*What to produce*:
The entries below are to be written out exactly, with no images included.

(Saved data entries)
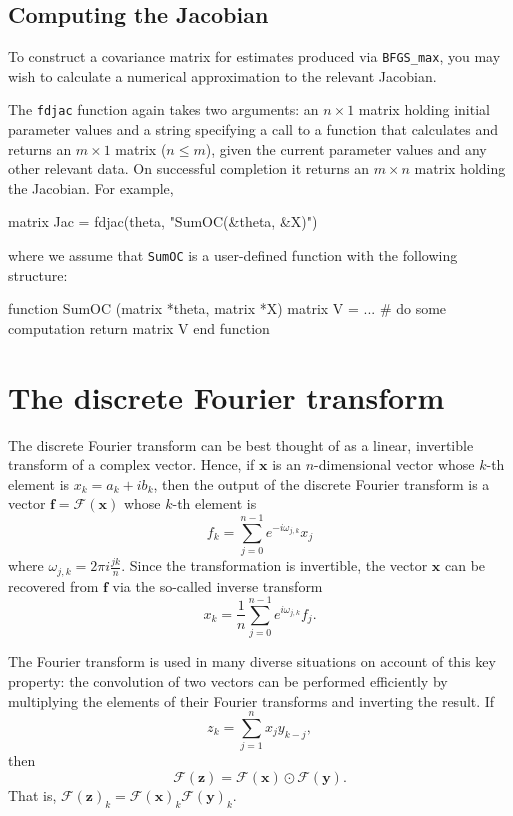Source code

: \subsection{Computing the Jacobian}

To construct a covariance matrix for estimates produced via
\verb+BFGS_max+, you may wish to calculate a numerical approximation
to the relevant Jacobian.

The \texttt{fdjac} function again takes two arguments: an $n \times 1$
matrix holding initial parameter values and a string specifying a call
to a function that calculates and returns an $m \times 1$ matrix ($n
\leq m$), given the current parameter values and any other relevant
data.  On successful completion it returns an $m \times n$ matrix
holding the Jacobian.  For example,
%
\begin{code}
matrix Jac = fdjac(theta, "SumOC(&theta, &X)")
\end{code}
where we assume that \texttt{SumOC} is a user-defined function with
the following structure:
%
\begin{code}
function SumOC (matrix *theta, matrix *X)
  matrix V = ...  # do some computation
  return matrix V
end function
\end{code}

\section{The discrete Fourier transform}
\label{sec:genr-fft}

The discrete Fourier transform can be best thought of as a linear,
invertible transform of a complex vector. Hence, if $\mathbf{x}$ is an
$n$-dimensional vector whose $k$-th element is $x_k = a_k + i b_k$,
then the output of the discrete Fourier transform is a vector
$\mathbf{f} = \mathcal{F}(\mathbf{x})$ whose $k$-th element is
\[
  f_k = \sum_{j=0}^{n-1} e^{-i \omega_{j,k} } x_j 
\]
where $\omega_{j,k} = 2 \pi i \frac{j k}{n}$. Since the transformation
is invertible, the vector $\mathbf{x}$ can be recovered from
$\mathbf{f}$ via the so-called inverse transform
\[
  x_k = \frac{1}{n} \sum_{j=0}^{n-1} e^{i \omega_{j,k} } f_j .
\]

The Fourier transform is used in many diverse situations
on account of this key property: the convolution of two vectors can be
performed efficiently by multiplying the elements of their Fourier
transforms and inverting the result.  If
\[
  z_k = \sum_{j=1}^n x_j y_{k-j} ,
\]
then
\[
  \mathcal{F}(\mathbf{z}) = \mathcal{F}(\mathbf{x}) \odot
  \mathcal{F}(\mathbf{y}) .
\]
That is, $\mathcal{F}(\mathbf{z})_k = \mathcal{F}(\mathbf{x})_k
\mathcal{F}(\mathbf{y})_k$.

*Written response*:
Source code

: \subsection{Computing the Jacobian}

To construct a covariance matrix for estimates produced via
\verb+BFGS_max+, you may wish to calculate a numerical approximation
to the relevant Jacobian.

The \texttt{fdjac} function again takes two arguments: an $n \times 1$
matrix holding initial parameter values and a string specifying a call
to a function that calculates and returns an $m \times 1$ matrix ($n
\leq m$), given the current parameter values and any other relevant
data.  On successful completion it returns an $m \times n$ matrix
holding the Jacobian.  For example,
%
\begin{code}
matrix Jac = fdjac(theta, "SumOC(&theta, &X)")
\end{code}
where we assume that \texttt{SumOC} is a user-defined function with
the following structure:
%
\begin{code}
function SumOC (matrix *theta, matrix *X)
  matrix V = ...  # do some computation
  return matrix V
end function
\end{code}

\section{The discrete Fourier transform}
\label{sec:genr-fft}

The discrete Fourier transform can be best thought of as a linear,
invertible transform of a complex vector. Hence, if $\mathbf{x}$ is an
$n$-dimensional vector whose $k$-th element is $x_k = a_k + i b_k$,
then the output of the discrete Fourier transform is a vector
$\mathbf{f} = \mathcal{F}(\mathbf{x})$ whose $k$-th element is
\[
  f_k = \sum_{j=0}^{n-1} e^{-i \omega_{j,k} } x_j 
\]
where $\omega_{j,k} = 2 \pi i \frac{j k}{n}$. Since the transformation
is invertible, the vector $\mathbf{x}$ can be recovered from
$\mathbf{f}$ via the so-called inverse transform
\[
  x_k = \frac{1}{n} \sum_{j=0}^{n-1} e^{i \omega_{j,k} } f_j .
\]

The Fourier transform is used in many diverse situations
on account of this key property: the convolution of two vectors can be
performed efficiently by multiplying the elements of their Fourier
transforms and inverting the result.  If
\[
  z_k = \sum_{j=1}^n x_j y_{k-j} ,
\]
then
\[
  \mathcal{F}(\mathbf{z}) = \mathcal{F}(\mathbf{x}) \odot
  \mathcal{F}(\mathbf{y}) .
\]
That is, $\mathcal{F}(\mathbf{z})_k = \mathcal{F}(\mathbf{x})_k
\mathcal{F}(\mathbf{y})_k$.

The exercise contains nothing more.